WHAT YOU WILL DO> Check every line of the entries for the string "fromjsonstring" and return the ones that contain it.

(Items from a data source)
○ ○ ○ ○

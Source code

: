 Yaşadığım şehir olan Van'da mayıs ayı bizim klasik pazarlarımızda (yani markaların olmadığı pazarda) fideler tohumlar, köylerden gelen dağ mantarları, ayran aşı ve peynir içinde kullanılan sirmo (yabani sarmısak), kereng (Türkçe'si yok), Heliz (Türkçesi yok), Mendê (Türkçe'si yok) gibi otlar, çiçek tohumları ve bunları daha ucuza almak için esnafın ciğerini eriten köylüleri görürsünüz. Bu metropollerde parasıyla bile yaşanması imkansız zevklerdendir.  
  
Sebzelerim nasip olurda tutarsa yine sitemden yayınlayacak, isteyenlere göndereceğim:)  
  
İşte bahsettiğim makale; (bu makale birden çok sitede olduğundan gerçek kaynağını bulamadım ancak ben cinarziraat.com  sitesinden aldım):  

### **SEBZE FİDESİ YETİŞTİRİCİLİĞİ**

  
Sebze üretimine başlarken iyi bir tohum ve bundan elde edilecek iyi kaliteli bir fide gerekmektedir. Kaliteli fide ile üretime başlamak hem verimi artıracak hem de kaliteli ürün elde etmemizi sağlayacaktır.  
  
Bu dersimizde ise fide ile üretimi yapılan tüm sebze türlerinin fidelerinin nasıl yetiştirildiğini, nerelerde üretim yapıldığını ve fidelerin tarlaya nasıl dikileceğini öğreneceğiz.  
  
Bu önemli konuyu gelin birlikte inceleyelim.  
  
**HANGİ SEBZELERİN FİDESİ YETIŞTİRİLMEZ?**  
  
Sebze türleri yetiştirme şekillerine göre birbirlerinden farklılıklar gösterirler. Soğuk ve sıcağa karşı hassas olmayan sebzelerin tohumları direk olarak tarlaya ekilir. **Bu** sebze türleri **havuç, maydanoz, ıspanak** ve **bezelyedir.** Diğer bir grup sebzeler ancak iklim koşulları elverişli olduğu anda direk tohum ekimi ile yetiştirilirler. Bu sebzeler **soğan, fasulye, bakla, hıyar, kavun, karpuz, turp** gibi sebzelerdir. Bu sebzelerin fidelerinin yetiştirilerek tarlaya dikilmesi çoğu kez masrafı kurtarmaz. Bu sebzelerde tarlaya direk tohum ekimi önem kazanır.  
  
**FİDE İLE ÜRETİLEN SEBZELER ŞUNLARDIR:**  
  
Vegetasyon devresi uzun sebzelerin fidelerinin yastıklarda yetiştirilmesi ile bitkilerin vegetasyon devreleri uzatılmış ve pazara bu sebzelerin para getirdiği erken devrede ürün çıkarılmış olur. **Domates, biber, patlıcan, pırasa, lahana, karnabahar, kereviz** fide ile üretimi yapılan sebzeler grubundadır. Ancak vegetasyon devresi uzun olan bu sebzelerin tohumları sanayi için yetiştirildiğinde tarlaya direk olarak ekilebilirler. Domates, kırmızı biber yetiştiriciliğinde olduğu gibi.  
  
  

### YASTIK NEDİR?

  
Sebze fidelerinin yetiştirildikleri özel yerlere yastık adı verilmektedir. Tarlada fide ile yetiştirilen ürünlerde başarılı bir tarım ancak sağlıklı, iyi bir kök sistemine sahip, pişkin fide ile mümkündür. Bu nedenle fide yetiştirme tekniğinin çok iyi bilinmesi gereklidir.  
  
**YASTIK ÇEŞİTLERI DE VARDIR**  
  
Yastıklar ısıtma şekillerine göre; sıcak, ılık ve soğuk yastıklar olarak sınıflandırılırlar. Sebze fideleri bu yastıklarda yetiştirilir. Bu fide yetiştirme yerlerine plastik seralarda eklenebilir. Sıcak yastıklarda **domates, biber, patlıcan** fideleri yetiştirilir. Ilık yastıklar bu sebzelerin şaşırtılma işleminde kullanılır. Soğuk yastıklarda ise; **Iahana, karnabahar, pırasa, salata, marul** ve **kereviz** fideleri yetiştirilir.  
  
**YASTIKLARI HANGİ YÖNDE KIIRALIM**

○ ○ ○ ○

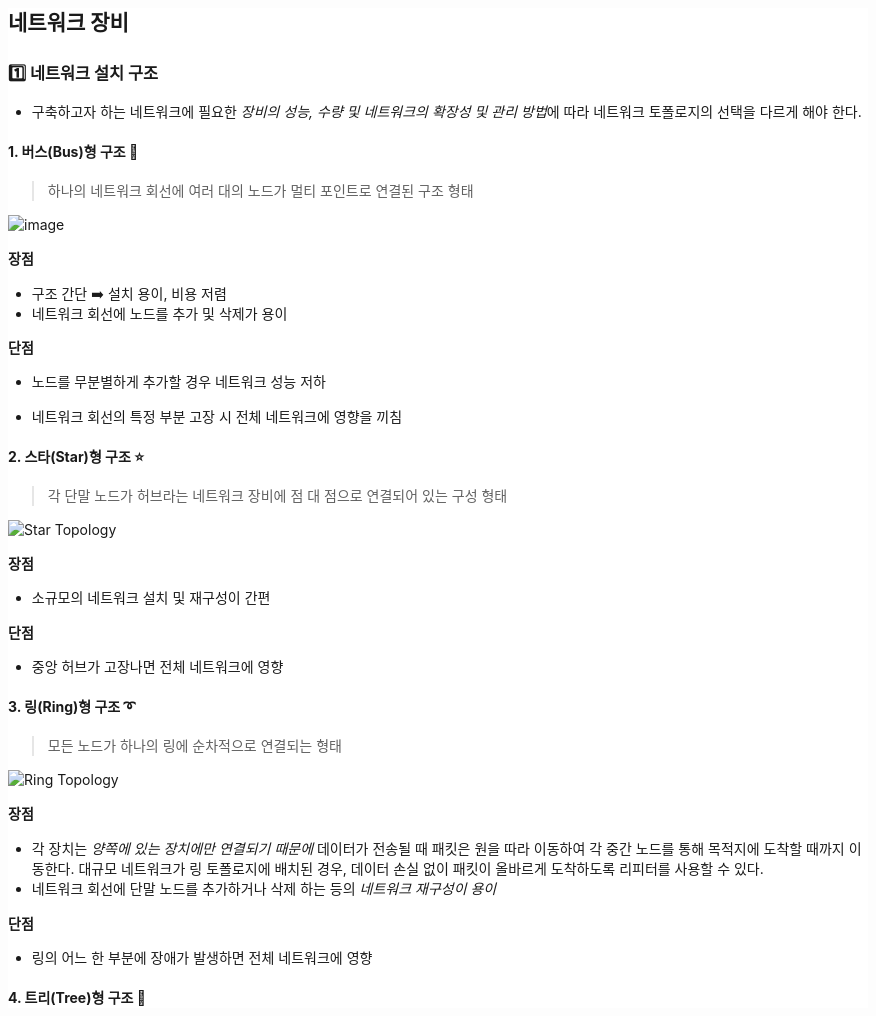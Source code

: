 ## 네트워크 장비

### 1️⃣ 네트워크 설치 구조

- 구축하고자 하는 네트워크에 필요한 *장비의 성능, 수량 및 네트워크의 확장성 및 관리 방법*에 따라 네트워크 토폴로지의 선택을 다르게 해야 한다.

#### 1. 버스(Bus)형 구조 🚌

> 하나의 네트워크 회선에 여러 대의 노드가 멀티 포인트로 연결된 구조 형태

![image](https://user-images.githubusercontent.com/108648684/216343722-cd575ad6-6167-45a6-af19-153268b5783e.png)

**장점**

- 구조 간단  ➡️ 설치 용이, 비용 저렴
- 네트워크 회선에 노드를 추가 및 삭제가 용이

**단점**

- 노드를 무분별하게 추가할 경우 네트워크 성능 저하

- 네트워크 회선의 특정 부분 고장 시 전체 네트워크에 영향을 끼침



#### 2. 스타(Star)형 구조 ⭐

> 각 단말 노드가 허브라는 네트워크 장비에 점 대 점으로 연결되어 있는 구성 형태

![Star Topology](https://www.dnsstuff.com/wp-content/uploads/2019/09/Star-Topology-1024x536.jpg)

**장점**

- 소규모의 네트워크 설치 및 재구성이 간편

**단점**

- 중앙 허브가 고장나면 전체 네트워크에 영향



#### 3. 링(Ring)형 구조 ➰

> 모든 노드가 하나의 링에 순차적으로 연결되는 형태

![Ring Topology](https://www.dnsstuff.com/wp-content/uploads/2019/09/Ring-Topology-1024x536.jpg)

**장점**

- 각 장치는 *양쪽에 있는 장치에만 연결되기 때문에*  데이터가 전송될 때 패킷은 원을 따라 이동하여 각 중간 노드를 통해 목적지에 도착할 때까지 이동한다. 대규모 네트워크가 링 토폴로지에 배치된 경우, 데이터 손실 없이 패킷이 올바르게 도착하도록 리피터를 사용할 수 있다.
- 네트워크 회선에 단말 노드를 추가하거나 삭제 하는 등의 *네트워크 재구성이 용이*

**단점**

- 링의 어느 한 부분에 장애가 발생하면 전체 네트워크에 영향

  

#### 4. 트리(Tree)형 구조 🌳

○ ○ ○ ○

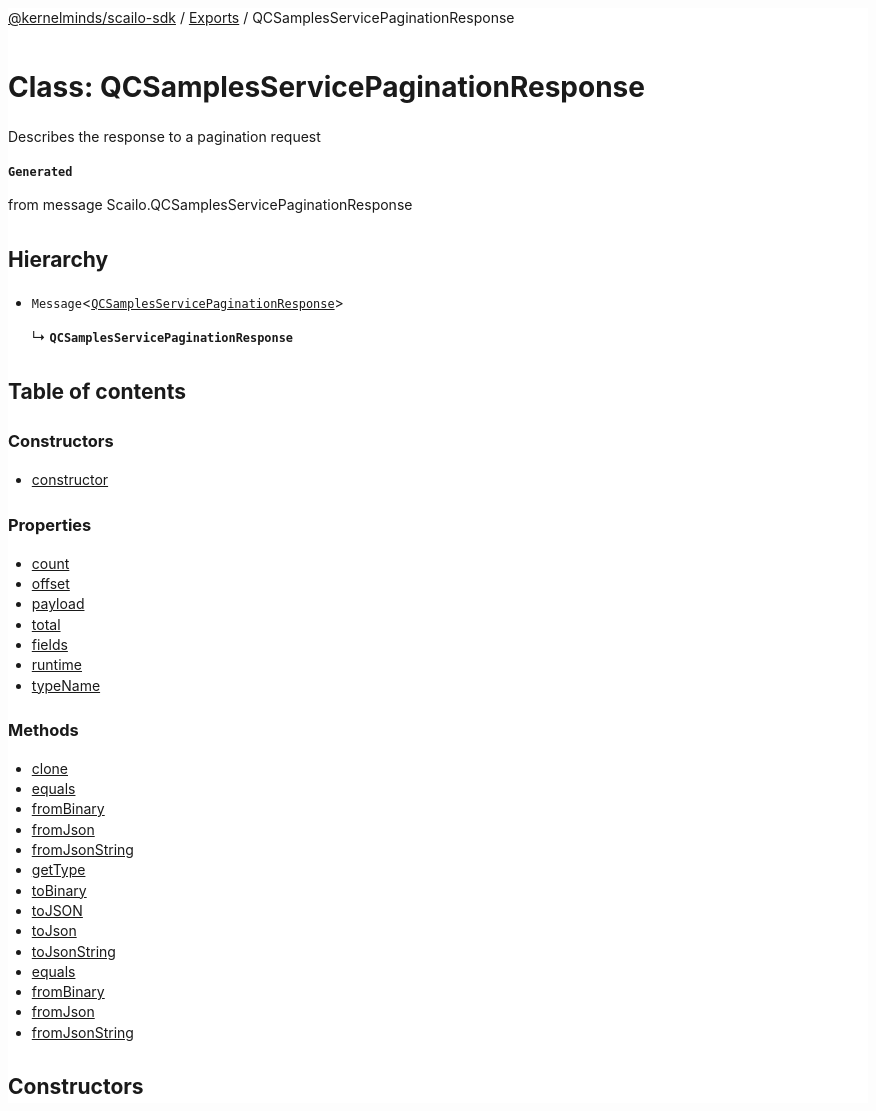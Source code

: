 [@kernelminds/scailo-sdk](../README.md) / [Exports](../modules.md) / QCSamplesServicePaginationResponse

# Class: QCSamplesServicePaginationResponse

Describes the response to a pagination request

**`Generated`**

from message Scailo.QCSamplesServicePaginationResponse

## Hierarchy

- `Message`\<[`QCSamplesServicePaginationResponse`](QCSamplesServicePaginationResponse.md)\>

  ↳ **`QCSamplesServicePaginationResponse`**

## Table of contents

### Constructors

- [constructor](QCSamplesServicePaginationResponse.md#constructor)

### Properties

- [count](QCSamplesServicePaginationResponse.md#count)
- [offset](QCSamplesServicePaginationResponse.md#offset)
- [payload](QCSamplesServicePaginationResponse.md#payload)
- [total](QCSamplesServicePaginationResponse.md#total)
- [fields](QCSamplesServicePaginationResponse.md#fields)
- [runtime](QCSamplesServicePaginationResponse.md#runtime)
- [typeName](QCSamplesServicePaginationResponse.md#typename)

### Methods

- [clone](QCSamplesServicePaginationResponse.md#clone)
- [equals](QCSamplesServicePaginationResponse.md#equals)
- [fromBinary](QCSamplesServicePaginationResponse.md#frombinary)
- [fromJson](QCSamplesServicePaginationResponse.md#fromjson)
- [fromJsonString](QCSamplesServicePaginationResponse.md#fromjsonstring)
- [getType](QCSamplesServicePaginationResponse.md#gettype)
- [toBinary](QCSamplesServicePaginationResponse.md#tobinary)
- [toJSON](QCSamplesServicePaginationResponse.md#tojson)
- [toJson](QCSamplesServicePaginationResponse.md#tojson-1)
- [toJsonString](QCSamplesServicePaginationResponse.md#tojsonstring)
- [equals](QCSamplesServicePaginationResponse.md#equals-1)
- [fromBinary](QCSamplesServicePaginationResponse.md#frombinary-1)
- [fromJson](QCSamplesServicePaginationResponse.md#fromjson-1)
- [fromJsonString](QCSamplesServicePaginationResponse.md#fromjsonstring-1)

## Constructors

○ ○ ○ ○

RESPONSE TO THE EXERCISE>
- [fromJsonString](QCSamplesServicePaginationResponse.md#fromjsonstring)
- [fromJsonString](QCSamplesServicePaginationResponse.md#fromjsonstring-1)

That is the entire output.